Accountant gets big ‘reward’ for blowing whistle
Claim is first private action under state false claims act
By Peter Vieth
November 10, 2008
An accountant who spotted a $155,000 discrepancy in the books at the credit union where he worked will pocket almost that much from the recent $640,000 settlement of his state whistleblower lawsuit.
Fairfax attorney Zachary A. Kitts, who represented plaintiff Nisar Siddiqui, said the case represents the first Virginia Fraud Against Taxpayers Act case allowed to proceed without intervention by the state attorney general’s office.
The settlement with defendant Navy Federal Credit Union calls for payment of $535,000 to the Virginia treasury, according to a settlement order entered Oct. 29 by Fairfax Circuit Judge Michael P. McWeeny. The state, in turn, will pay nearly $150,000 to Siddiqui as his “reward” for successfully collecting treble damages and civil penalties for the state.
Siddiqui claimed to have uncovered improper handling of accounts for uncashed checks. Money for uncashed checks becomes “unclaimed property” after a year, Kitts explained. It is supposed to be turned over to the state. In his lawsuit, Siddiqui accused the Vienna-based Navy Federal Credit Union, said to be the largest credit union in the world, of diverting $155,000 in “unclaimed property” to reduce the balance of bad debts.
As an enthusiastic promoter of the “qui tam” laws that make such settlements possible, Kitts was eager to talk about the settlement agreement in a case that was initially seen by state lawyers as having a low potential for recovery.
The Virginia Fraud Against Taxpayers Act, which mirrors the Federal False Claims Act, provides for stiff penalties against those individuals and organizations that make false claims in order to receive government money. The act creates rewards and incentives to encourage individuals with knowledge of false claims to come forward.
Companies or individuals may be held liable for up to three times the total dollar amount of the fraud, plus an additional penalty of $5,500 to $11,000 for each false claim submitted to the government, plus payment of all attorney’s fees and litigation costs.
Whistleblowers that expose fraud on the government through such “qui tam” cases are eligible to receive between 15 and 30 percent of the total recovery. In this case, Siddiqui will pocket just over 28 percent of the recovery to the state. Siddiqui also will receive another $5,000 for his alleged constructive discharge from Navy Federal and $100,000 for attorneys’ fees and costs.
When a whistleblower, or “relator,” files a state false claims lawsuit, the papers are sealed and the attorney general’s office gets a chance to review the claim. The attorney general’s office has three options: it can decide to intervene and prosecute the case, it can kill the case by rejecting it, or it can step back and allow the relator’s attorney to take the lead.
The Siddiqui case marks the first time that the Virginia attorney general’s office has determined not to intervene. Guy W. Horsley Jr., special assistant attorney general, explained that his office took a pass on the case because it did not seem to offer much chance of recovery.
“Zach did a great job,” Horsley said.
Despite the decision not to intervene, the attorney general’s office worked closely with Kitts on the case, according to Horsley. “We took sort of a middle course. While we did not intervene, we cooperated fully. He had full access to our folks and the people with the treasury.”
The state may get even more out of the case. Part of the settlement allows the state to conduct a compliance review of other accounts at the credit union. The credit union agreed to pay any amounts that may be due with respect to the accounts under review. In exchange, the state agreed to limit the penalties it could seek for any wrongdoing.
Kitts argued that lawyers and the attorney general’s office ought to pay more attention to the opportunities presented by the federal and state false claims acts. Those opportunities include both protection of public money and – for private lawyers – a source of fees.
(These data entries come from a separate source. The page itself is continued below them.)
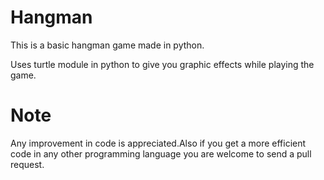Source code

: # Hangman

This is a basic hangman game made in python.

Uses turtle module in python to give you graphic effects while playing the game.

# Note

Any improvement in code is appreciated.Also if you get a more efficient code in any other programming language you are welcome to send a pull request.

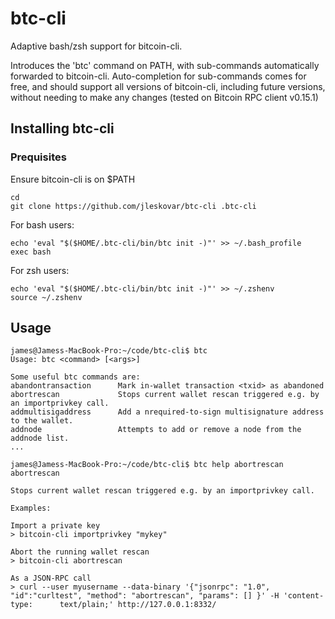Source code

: # btc-cli
Adaptive bash/zsh support for bitcoin-cli. 

Introduces the 'btc' command on PATH, with sub-commands automatically forwarded to bitcoin-cli. Auto-completion for sub-commands comes for free, and should support all versions of bitcoin-cli, including future versions, without needing to make any changes (tested on Bitcoin RPC client v0.15.1)

## Installing btc-cli

### Prequisites
Ensure bitcoin-cli is on $PATH

    cd
    git clone https://github.com/jleskovar/btc-cli .btc-cli

For bash users:

    echo 'eval "$($HOME/.btc-cli/bin/btc init -)"' >> ~/.bash_profile
    exec bash

For zsh users:

    echo 'eval "$($HOME/.btc-cli/bin/btc init -)"' >> ~/.zshenv
    source ~/.zshenv
    
## Usage

    james@Jamess-MacBook-Pro:~/code/btc-cli$ btc
    Usage: btc <command> [<args>]

    Some useful btc commands are:
    abandontransaction      Mark in-wallet transaction <txid> as abandoned
    abortrescan             Stops current wallet rescan triggered e.g. by an importprivkey call.
    addmultisigaddress      Add a nrequired-to-sign multisignature address to the wallet.
    addnode                 Attempts to add or remove a node from the addnode list.
    ...
    
    james@Jamess-MacBook-Pro:~/code/btc-cli$ btc help abortrescan 
    abortrescan

    Stops current wallet rescan triggered e.g. by an importprivkey call.

    Examples:

    Import a private key
    > bitcoin-cli importprivkey "mykey"

    Abort the running wallet rescan
    > bitcoin-cli abortrescan 

    As a JSON-RPC call
    > curl --user myusername --data-binary '{"jsonrpc": "1.0", "id":"curltest", "method": "abortrescan", "params": [] }' -H 'content-type:      text/plain;' http://127.0.0.1:8332/


    
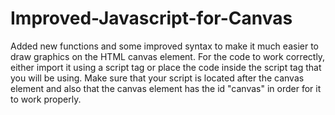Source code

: Improved-Javascript-for-Canvas
==============================

Added new functions and some improved syntax to make it much easier to draw graphics on the HTML canvas element.  For the code to work correctly, either import it using a script tag or place the code inside the script tag that you will be using.  Make sure that your script is located after the canvas element and also that the canvas element has the id "canvas" in order for it to work properly.

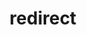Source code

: ---
title: redirect
layout: redirect
redirect_to: https://about.sirkapil.me/
menu: true
order: 4
---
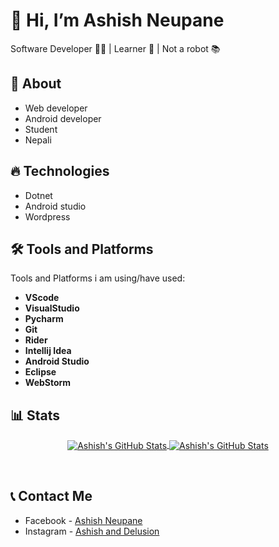 # 👋 Hi, I’m Ashish Neupane

Software Developer 👨‍💻 | Learner 📖 | Not a robot 📚
<br>

## 🤷 About

- Web developer
- Android developer
- Student
- Nepali

## 🔥 Technologies

- Dotnet
- Android studio
- Wordpress

## 🛠️ Tools and Platforms
Tools and Platforms i am using/have used:
 - **VScode**
 - **VisualStudio**
 - **Pycharm**
 - **Git**
 - **Rider**
 - **Intellij Idea**
 - **Android Studio**
 - **Eclipse**
 - **WebStorm**

## 📊 Stats
<p align="center">
 
 <a href="https://github.com/unicodist">
   <img align="center" src="https://github-readme-stats.vercel.app/api/top-langs/?username=unicodist&show_icons=true&langs_count=5&layout=default&hide_border=false&" alt="Ashish's GitHub Stats"/>
 </a>
 
 <a href="https://github.com/unicodist">
   <img align="center" src="https://github-readme-stats.vercel.app/api?username=unicodist&show_icons=true&include_all_commits=true&hide=contribs&count_private=true&line_height=48" alt="Ashish's GitHub Stats" />
 </a>
 
</p>

<br/>

## 📞 Contact Me
- Facebook - [Ashish Neupane](https://www.facebook.com/unicodist157/)
- Instagram - [Ashish and Delusion](https://www.instagram.com/ashish_and_delusion/)
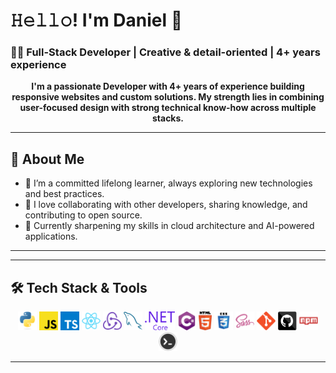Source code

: # 𝙷𝚎𝚕𝚕𝚘! I'm **Daniel** 👋

### 👨‍💻 Full-Stack Developer | Creative & detail-oriented | 4+ years experience

<p align="center">
  <strong>I'm a passionate Developer with 4+ years of experience building responsive websites and custom solutions. My strength lies in combining user-focused design with strong technical know-how across multiple stacks.</strong>
</p>

---

## 🚀 About Me

- 🌱 I’m a committed lifelong learner, always exploring new technologies and best practices.
- 🤝 I love collaborating with other developers, sharing knowledge, and contributing to open source.
- 🧠 Currently sharpening my skills in cloud architecture and AI-powered applications.

---

---

## 🛠️ Tech Stack & Tools

<p align="center">

  <img title="Python" height="30" src="https://github.com/DanielSenacus/DanielSenacus/blob/master/images/python-original.svg">
  <img title="JavaScript" height="30" src="https://github.com/DanielSenacus/DanielSenacus/blob/master/images/javascript.svg">
  <img title="TypeScript" height="30" src="https://github.com/DanielSenacus/DanielSenacus/blob/main/images/typescript.png">
  <img title="React" height="30" src="https://github.com/DanielSenacus/DanielSenacus/blob/master/images/react-original.svg">
  <img title="Redux" height="30" src="https://github.com/DanielSenacus/DanielSenacus/blob/main/images/redux.svg">
  <img title="MySQL" height="30" src="https://github.com/DanielSenacus/DanielSenacus/blob/master/images/mysql.svg">
  <img title=".NET Core" height="30" src="https://github.com/DanielSenacus/DanielSenacus/blob/main/images/dotnetcore.svg">
  <img title="C#" height="30" src="https://github.com/DanielSenacus/DanielSenacus/blob/main/images/cSharp.svg">  
  <img title="HTML5" height="30" src="https://github.com/DanielSenacus/DanielSenacus/blob/master/images/html5.svg">
  <img title="CSS3" height="30" src="https://github.com/DanielSenacus/DanielSenacus/blob/master/images/css.svg">
  <img title="SASS" height="30" src="https://github.com/DanielSenacus/DanielSenacus/blob/master/images/sass.svg">
  <img title="Git" height="30" src="https://github.com/DanielSenacus/DanielSenacus/blob/master/images/git-original.svg">
  <img title="GitHub" height="30" src="https://github.com/DanielSenacus/DanielSenacus/blob/master/images/github.svg">
  <img title="npm" height="30" src="https://github.com/DanielSenacus/DanielSenacus/blob/master/images/npm.svg">
  <img title="Bash" height="30" src="https://github.com/DanielSenacus/DanielSenacus/blob/main/images/bash.jpg">

</p>

---


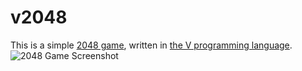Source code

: # v2048

This is a simple [2048 game](https://play2048.co/), written in [the V programming language](https://vlang.io/).
![2048 Game Screenshot](https://url4e.com/gyazo/images/1ad829cf.png)
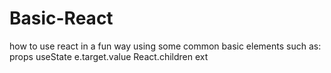 # Basic-React
how to use react in a fun way using some common basic elements
such as:
props
useState
e.target.value
React.children ext
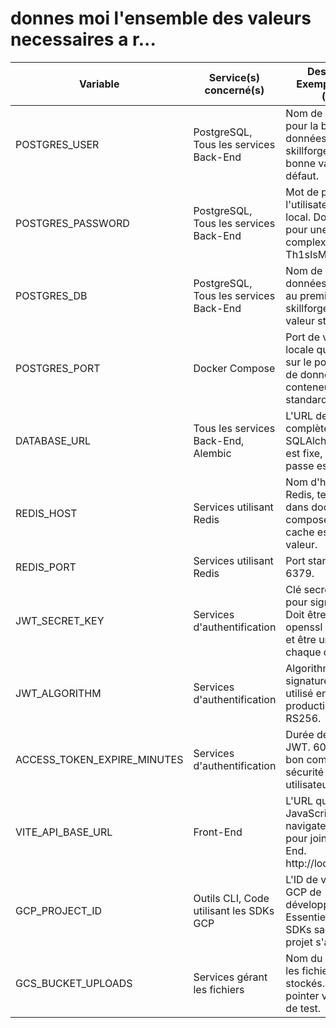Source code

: # donnes moi l'ensemble des valeurs necessaires a r...

| Variable | Service(s) concerné(s) | Description et Exemple de Valeur (Locale) |
| --- | --- | --- |
| POSTGRES_USER | PostgreSQL, Tous les services Back-End | Nom de l'utilisateur pour la base de données locale. skillforge_user est une bonne valeur par défaut. |
| POSTGRES_PASSWORD | PostgreSQL, Tous les services Back-End | Mot de passe pour l'utilisateur PostgreSQL local. Doit être changé pour une valeur complexe (ex: Th1sIsMyS3cr3tP@ss). |
| POSTGRES_DB | PostgreSQL, Tous les services Back-End | Nom de la base de données qui sera créée au premier lancement. skillforge_db est la valeur standard. |
| POSTGRES_PORT | Docker Compose | Port de votre machine locale qui sera mappé sur le port de la base de données dans le conteneur. 5432 est le standard. |
| DATABASE_URL | Tous les services Back-End, Alembic | L'URL de connexion complète utilisée par SQLAlchemy. Le format est fixe, seul le mot de passe est injecté. |
| REDIS_HOST | Services utilisant Redis | Nom d'hôte du service Redis, tel que défini dans docker-compose.yml. redis-cache est une bonne valeur. |
| REDIS_PORT | Services utilisant Redis | Port standard de Redis. 6379. |
| JWT_SECRET_KEY | Services d'authentification | Clé secrète critique pour signer les jetons. Doit être générée avec openssl rand -hex 32 et être unique pour chaque développeur. |
| JWT_ALGORITHM | Services d'authentification | Algorithme de signature. HS256 est utilisé en local. La production utilisera RS256. |
| ACCESS_TOKEN_EXPIRE_MINUTES | Services d'authentification | Durée de vie d'un jeton JWT. 60 minutes est un bon compromis entre sécurité et expérience utilisateur. |
| VITE_API_BASE_URL | Front-End | L'URL que le code JavaScript du navigateur utilisera pour joindre le Back-End. http://localhost:8000. |
| GCP_PROJECT_ID | Outils CLI, Code utilisant les SDKs GCP | L'ID de votre projet GCP de développement. Essentiel pour que les SDKs sachent à quel projet s'adresser. |
| GCS_BUCKET_UPLOADS | Services gérant les fichiers | Nom du bucket GCS où les fichiers sont stockés. En local, peut pointer vers un bucket de test. |

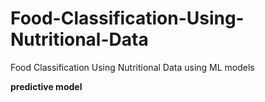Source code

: # Food-Classification-Using-Nutritional-Data

Food Classification Using Nutritional Data using ML models



**predictive model**


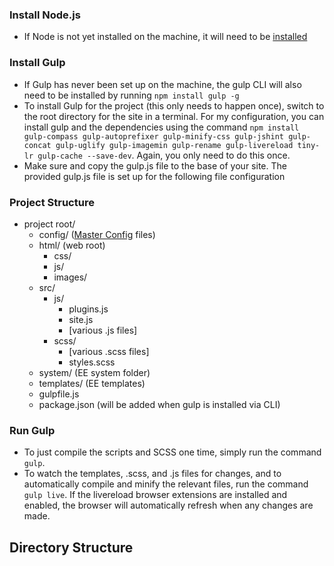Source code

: ### Install Node.js

* If Node is not yet installed on the machine, it will need to be [installed](http://nodejs.org/download/)


### Install Gulp

* If Gulp has never been set up on the machine, the gulp CLI will also need to be installed by running `npm install gulp -g`
* To install Gulp for the project (this only needs to happen once), switch to the root directory for the site in a terminal. For my configuration, you can install gulp and the dependencies using the command `npm install gulp-compass gulp-autoprefixer gulp-minify-css gulp-jshint gulp-concat gulp-uglify gulp-imagemin gulp-rename gulp-livereload tiny-lr gulp-cache --save-dev`. Again, you only need to do this once.
* Make sure and copy the gulp.js file to the base of your site. The provided gulp.js file is set up for the following file configuration

### Project Structure

* project root/
  * config/ ([Master Config](https://github.com/focuslabllc/ee-master-config) files)
  * html/ (web root)
    * css/
    * js/
    * images/
  * src/
    * js/
      * plugins.js
      * site.js
      * [various .js files]
    * scss/
      * [various .scss files]
      * styles.scss
  * system/ (EE system folder)
  * templates/ (EE templates)
  * gulpfile.js
  * package.json (will be added when gulp is installed via CLI)


### Run Gulp

* To just compile the scripts and SCSS one time, simply run the command `gulp`.
* To watch the templates, .scss, and .js files for changes, and to automatically compile and minify the relevant files, run the command `gulp live`. If the livereload browser extensions are installed and enabled, the browser will automatically refresh when any changes are made.



## Directory Structure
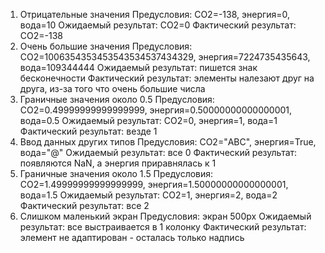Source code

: 1)  Отрицательные значения
    Предусловия: СО2=-138, энергия=0, вода=10
    Ожидаемый результат: СО2=0
    Фактический результат: СО2=-138
2)  Очень большие значения
    Предусловия: СО2=1006354353453543534537434329, энергия=7224735435643, вода=109344444
    Ожидаемый результат: пишется знак бесконечности
    Фактический результат: элементы налезают друг на друга, из-за того что очень большие числа
3)  Граничные значения около 0.5
    Предусловия: СО2=0.49999999999999999, энергия=0.50000000000000001, вода=0.5
    Ожидаемый результат: СО2=0, энергия=1, вода=1
    Фактический результат: везде 1
4)  Ввод данных других типов
    Предусловия: СО2="ABC", энергия=True, вода="@"
    Ожидаемый результат: все 0
    Фактический результат: появляются NaN, а энергия приравнялась к 1
5)  Граничные значения около 1.5
    Предусловия: СО2=1.49999999999999999, энергия=1.50000000000000001, вода=1.5
    Ожидаемый результат: СО2=1, энергия=2, вода=2
    Фактический результат: все 2
6)  Слишком маленький экран
    Предусловия: экран 500px
    Ожидаемый результат: все выстраивается в 1 колонку
    Фактический результат: элемент не адаптирован - осталась только надпись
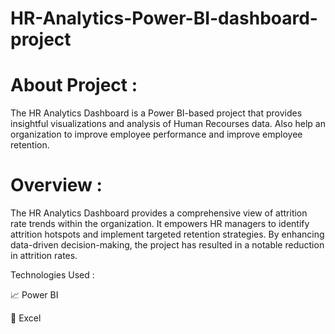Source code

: # HR-Analytics-Power-BI-dashboard-project


# About Project :

The HR Analytics Dashboard is a Power BI-based project that provides insightful visualizations and analysis of Human Recourses data. Also help an organization to improve employee performance and improve employee retention. 


# Overview :

The HR Analytics Dashboard provides a comprehensive view of attrition rate trends within the organization. It empowers HR managers to identify attrition hotspots and implement targeted retention strategies. By enhancing data-driven decision-making, the project has resulted in a notable reduction in attrition rates.


Technologies Used :

📈 Power BI

🔢 Excel




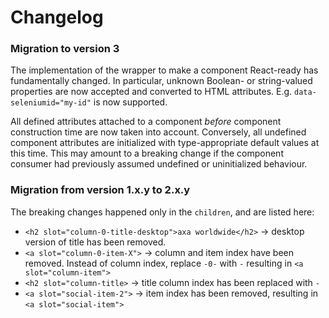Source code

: # Changelog

### Migration to version 3

The implementation of the wrapper to make a component React-ready has
fundamentally changed. In particular, unknown Boolean- or
string-valued properties are now accepted and converted to HTML
attributes. E.g. `data-seleniumid="my-id"` is now supported.

All defined attributes attached to a component *before* component
construction time are now taken into account. Conversely, all undefined
component attributes are initialized with type-appropriate default
values at this time. This may amount to a breaking change if the
component consumer had previously assumed undefined or uninitialized
behaviour.

### Migration from version 1.x.y to 2.x.y

The breaking changes happened only in the `children`, and are listed here:

- `<h2 slot="column-0-title-desktop">axa worldwide</h2>` -> desktop version of title has been removed.
- `<a slot="column-0-item-X">` -> column and item index have been removed. Instead of column index, replace `-0-` with `-` resulting in `<a slot="column-item">`
- `<h2 slot="column-title>` -> title column index has been replaced with `-`
- `<a slot="social-item-2">` -> item index has been removed, resulting in `<a slot="social-item">`
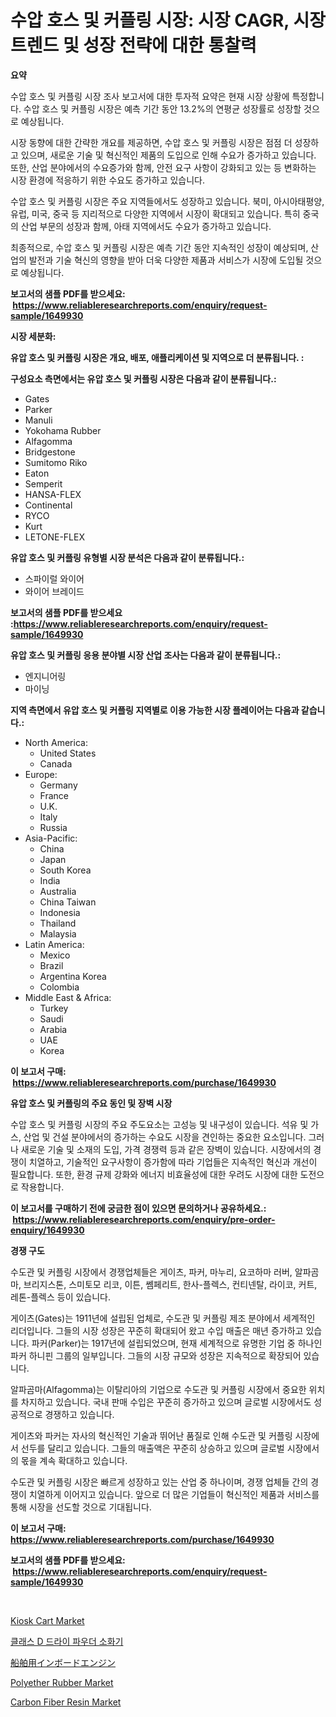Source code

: <p><h1>수압 호스 및 커플링 시장: 시장 CAGR, 시장 트렌드 및 성장 전략에 대한 통찰력</h1></p><p><strong>요약</strong></p>
<p><p>수압 호스 및 커플링 시장 조사 보고서에 대한 투자적 요약은 현재 시장 상황에 특정합니다. 수압 호스 및 커플링 시장은 예측 기간 동안 13.2%의 연평균 성장률로 성장할 것으로 예상됩니다. </p><p>시장 동향에 대한 간략한 개요를 제공하면, 수압 호스 및 커플링 시장은 점점 더 성장하고 있으며, 새로운 기술 및 혁신적인 제품의 도입으로 인해 수요가 증가하고 있습니다. 또한, 산업 분야에서의 수요증가와 함께, 안전 요구 사항이 강화되고 있는 등 변화하는 시장 환경에 적응하기 위한 수요도 증가하고 있습니다.</p><p>수압 호스 및 커플링 시장은 주요 지역들에서도 성장하고 있습니다. 북미, 아시아태평양, 유럽, 미국, 중국 등 지리적으로 다양한 지역에서 시장이 확대되고 있습니다. 특히 중국의 산업 부문의 성장과 함께, 아태 지역에서도 수요가 증가하고 있습니다.</p><p>최종적으로, 수압 호스 및 커플링 시장은 예측 기간 동안 지속적인 성장이 예상되며, 산업의 발전과 기술 혁신의 영향을 받아 더욱 다양한 제품과 서비스가 시장에 도입될 것으로 예상됩니다.</p></p>
<p><strong>보고서의 샘플 PDF를 받으세요: &nbsp;<a href="https://www.reliableresearchreports.com/enquiry/request-sample/1649930">https://www.reliableresearchreports.com/enquiry/request-sample/1649930</a></strong></p>
<p><strong>시장 세분화:</strong></p>
<p><strong> 유압 호스 및 커플링 시장은 개요, 배포, 애플리케이션 및 지역으로 더 분류됩니다. :</strong></p>
<p><strong>구성요소 측면에서는 유압 호스 및 커플링 시장은 다음과 같이 분류됩니다.:</strong></p>
<p><ul><li>Gates</li><li>Parker</li><li>Manuli</li><li>Yokohama Rubber</li><li>Alfagomma</li><li>Bridgestone</li><li>Sumitomo Riko</li><li>Eaton</li><li>Semperit</li><li>HANSA-FLEX</li><li>Continental</li><li>RYCO</li><li>Kurt</li><li>LETONE-FLEX</li></ul></p>
<p><strong> 유압 호스 및 커플링 유형별 시장 분석은 다음과 같이 분류됩니다.:</strong></p>
<p><ul><li>스파이럴 와이어</li><li>와이어 브레이드</li></ul></p>
<p><strong>보고서의 샘플 PDF를 받으세요 :<a href="https://www.reliableresearchreports.com/enquiry/request-sample/1649930">https://www.reliableresearchreports.com/enquiry/request-sample/1649930</a></strong></p>
<p><strong> 유압 호스 및 커플링 응용 분야별 시장 산업 조사는 다음과 같이 분류됩니다.:</strong></p>
<p><ul><li>엔지니어링</li><li>마이닝</li></ul></p>
<p><strong>지역 측면에서 유압 호스 및 커플링 지역별로 이용 가능한 시장 플레이어는 다음과 같습니다.:</strong></p>
<p><ul>
    <li>
        North America:
        <ul>
            <li>United States</li>
            <li>Canada</li>
        </ul>
    </li>
    <li>
        Europe:
        <ul>
            <li>Germany</li>
            <li>France</li>
            <li>U.K.</li>
            <li>Italy</li>
            <li>Russia</li>
        </ul>
    </li>
    <li>
        Asia-Pacific:
        <ul>
            <li>China</li>
            <li>Japan</li>
            <li>South Korea</li>
            <li>India</li>
            <li>Australia</li>
            <li>China Taiwan</li>
            <li>Indonesia</li>
            <li>Thailand</li>
            <li>Malaysia</li>
        </ul>
    </li>
    <li>
        Latin America:
        <ul>
            <li>Mexico</li>
            <li>Brazil</li>
            <li>Argentina Korea</li>
            <li>Colombia</li>
        </ul>
    </li>
    <li>
        Middle East & Africa:
        <ul>
            <li>Turkey</li>
            <li>Saudi</li>
            <li>Arabia</li>
            <li>UAE</li>
            <li>Korea</li>
        </ul>
    </li>
    </ul></p>
<p><strong>이 보고서 구매: &nbsp;<a href="https://www.reliableresearchreports.com/purchase/1649930">https://www.reliableresearchreports.com/purchase/1649930</a></strong></p>
<p><strong>유압 호스 및 커플링의 주요 동인 및 장벽 시장</strong></p>
<p><p>수압 호스 및 커플링 시장의 주요 주도요소는 고성능 및 내구성이 있습니다. 석유 및 가스, 산업 및 건설 분야에서의 증가하는 수요도 시장을 견인하는 중요한 요소입니다. 그러나 새로운 기술 및 소재의 도입, 가격 경쟁력 등과 같은 장벽이 있습니다. 시장에서의 경쟁이 치열하고, 기술적인 요구사항이 증가함에 따라 기업들은 지속적인 혁신과 개선이 필요합니다. 또한, 환경 규제 강화와 에너지 비효율성에 대한 우려도 시장에 대한 도전으로 작용합니다.</p></p>
<p><strong>이 보고서를 구매하기 전에 궁금한 점이 있으면 문의하거나 공유하세요.: &nbsp;<a href="https://www.reliableresearchreports.com/enquiry/pre-order-enquiry/1649930">https://www.reliableresearchreports.com/enquiry/pre-order-enquiry/1649930</a></strong></p>
<p><strong>경쟁 구도</strong></p>
<p><p>수도관 및 커플링 시장에서 경쟁업체들은 게이츠, 파커, 마누리, 요코하마 러버, 알파곰마, 브리지스톤, 스미토모 리코, 이튼, 쎔페리트, 한사-플렉스, 컨티넨탈, 라이코, 커트, 레톤-플렉스 등이 있습니다. </p><p>게이츠(Gates)는 1911년에 설립된 업체로, 수도관 및 커플링 제조 분야에서 세계적인 리더입니다. 그들의 시장 성장은 꾸준히 확대되어 왔고 수입 매출은 매년 증가하고 있습니다. 파커(Parker)는 1917년에 설립되었으며, 현재 세계적으로 유명한 기업 중 하나인 파커 하니핀 그룹의 일부입니다. 그들의 시장 규모와 성장은 지속적으로 확장되어 있습니다.</p><p>알파곰마(Alfagomma)는 이탈리아의 기업으로 수도관 및 커플링 시장에서 중요한 위치를 차지하고 있습니다. 국내 판매 수입은 꾸준히 증가하고 있으며 글로벌 시장에서도 성공적으로 경쟁하고 있습니다. </p><p>게이츠와 파커는 자사의 혁신적인 기술과 뛰어난 품질로 인해 수도관 및 커플링 시장에서 선두를 달리고 있습니다. 그들의 매출액은 꾸준히 상승하고 있으며 글로벌 시장에서의 몫을 계속 확대하고 있습니다. </p><p>수도관 및 커플링 시장은 빠르게 성장하고 있는 산업 중 하나이며, 경쟁 업체들 간의 경쟁이 치열하게 이어지고 있습니다. 앞으로 더 많은 기업들이 혁신적인 제품과 서비스를 통해 시장을 선도할 것으로 기대됩니다.</p></p>
<p><strong>이 보고서 구매: &nbsp; <a href="https://www.reliableresearchreports.com/purchase/1649930">https://www.reliableresearchreports.com/purchase/1649930</a></strong></p>
<p><strong>보고서의 샘플 PDF를 받으세요: &nbsp;<a href="https://www.reliableresearchreports.com/enquiry/request-sample/1649930">https://www.reliableresearchreports.com/enquiry/request-sample/1649930</a></strong><strong></strong></p>
<p>&nbsp;</p>
<p><p><a href="https://issuu.com/reportprime-2/docs/kiosk-cart-market-size-2030.pptx">Kiosk Cart Market</a></p><p><a href="https://github.com/BrettWeberrt8767765/Market-Research-Report-List-1/blob/main/41237659842.md">클래스 D 드라이 파우더 소화기</a></p><p><a href="https://github.com/hilmi-2a/Market-Research-Report-List-1/blob/main/972423610707.md">船舶用インボードエンジン</a></p><p><a href="https://automatic-knee-4c7.notion.site/Polyether-Rubber-Market-Centers-on-Aspects-such-as-Market-Growth-Market-Share-Market-Opportunity--05a4b80cb95e43d087c7bc7fcfc66575">Polyether Rubber Market</a></p><p><a href="https://sulfuric-clavicle-d39.notion.site/Carbon-Fiber-Resin-Market-Size-Reflecting-a-Forecast-Till-2031-Market-By-Type-By-Application-and-B-6e71ec1b60bd4774b802b3ed251bc577">Carbon Fiber Resin Market</a></p></p>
Horsley notes that, under Attorney General Robert F. McDonnell, his office has received accolades for its use of the False Claims Act to prosecute Medicaid fraud. Virginia received national recognition for recovering more than $650 million in Medicaid fraud cases in fiscal 2007.
Although the Act is primarily geared to encourage citizens to report cases of suspected fraud, the law also allows the state to act on its own to seek treble damages and civil penalties for government rip-offs. “We may see some of that,” said Horsley.